3. In this exercise you will simulate a multiple regression. Remember, multiple regression means that there is more than one explanatory (aka predictor, independent) variable for a given response variable. Multiple regression thus estimates a separate effect (i.e. beta) for each explanatory variable in the model, while holding the other variables constant. This exercise is only a slight extension of the model that we simulated in lecture. Simulate a model that satisfies the conditions below and show the model output using summary(). Set a seed of 44. (1 mark).

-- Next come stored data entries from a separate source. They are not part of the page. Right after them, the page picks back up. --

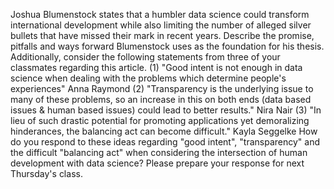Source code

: Joshua Blumenstock states that a humbler data science could transform international development while also limiting the number of alleged silver bullets that have missed their mark in recent years. Describe the promise, pitfalls and ways forward Blumenstock uses as the foundation for his thesis. Additionally, consider the following statements from three of your classmates regarding this article. (1) "Good intent is not enough in data science when dealing with the problems which determine people's experiences" Anna Raymond (2) "Transparency is the underlying issue to many of these problems, so an increase in this on both ends (data based issues & human based issues) could lead to better results." Nira Nair (3) "In lieu of such drastic potential for promoting applications yet demoralizing hinderances, the balancing act can become difficult." Kayla Seggelke How do you respond to these ideas regarding "good intent", "transparency" and the difficult "balancing act" when considering the intersection of human development with data science? Please prepare your response for next Thursday's class.
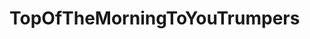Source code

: <!DOCTYPE html>
<html>
<head>
	<title>TopOfTheMorningToYouTrumpers</title>
</head>
<body>
	<h1>TopOfTheMorningToYouTrumpers</h1>
</body>
</html>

1. x1 is an explanatory variable with sequence from 41 to 60 with 1 unit intervals between each value (i.e. 20 values total).
2. x2 is an explanatory variable of length 20 randomly drawn for a normal distribution with mean equal to 62 and standard deviation equal to 2.7.
3. x3 is an explanatory variable of length 20 randomly drawn for a gamma distribution with shape equal to 5 and rate equal to 0.5.
4. the y_intercept is 20
5. The beta associated with x1 is 0.62.
6. The beta associated with x2 is 0.047
7. The beta associated with x3 is 0.175
8. The error is drawn from a normal distribution with mean equal to 0 and standard deviation equal to 1.65.
9. y is a linear combination of x1, x2 and x3. There are no interations. Don’t forget about the error.
3. Randomization test (2 marks)

Run the code chunk below to load the data that will be used in this exercise.

df <- "https://uoftcoders.github.io/rcourse/data/Assign05_Question3.csv"
glimpse(df)
1. Generate a histogram showing the null distribution of t-statistics between groups one and two from the df` dataframe that you just loaded. The null distribution should be based 5,000 reshufflings of the data. (1 mark). Overlay onto this histogram the observed t-statistic as a dashed vertical line. Set a seed of 46. Hint: You’ll need to extract the t stat from a t-test saved as an object.